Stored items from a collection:
####
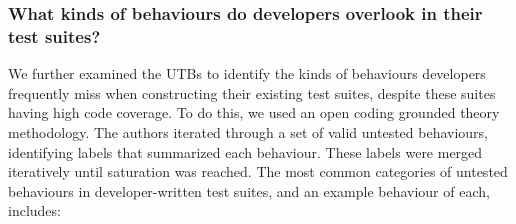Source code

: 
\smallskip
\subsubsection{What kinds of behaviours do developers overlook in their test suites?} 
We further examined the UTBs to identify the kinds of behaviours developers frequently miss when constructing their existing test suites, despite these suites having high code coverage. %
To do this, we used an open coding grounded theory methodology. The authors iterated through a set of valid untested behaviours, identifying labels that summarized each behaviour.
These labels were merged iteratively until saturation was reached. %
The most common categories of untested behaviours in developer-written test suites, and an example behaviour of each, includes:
####
◆ WORK TO COMPLETE
With the pictures set aside, copy each line above as written.

◆ ANSWER TO THIS PROBLEM
Source code

: 
\smallskip
\subsubsection{What kinds of behaviours do developers overlook in their test suites?} 
We further examined the UTBs to identify the kinds of behaviours developers frequently miss when constructing their existing test suites, despite these suites having high code coverage. %
To do this, we used an open coding grounded theory methodology. The authors iterated through a set of valid untested behaviours, identifying labels that summarized each behaviour.
These labels were merged iteratively until saturation was reached. %
The most common categories of untested behaviours in developer-written test suites, and an example behaviour of each, includes:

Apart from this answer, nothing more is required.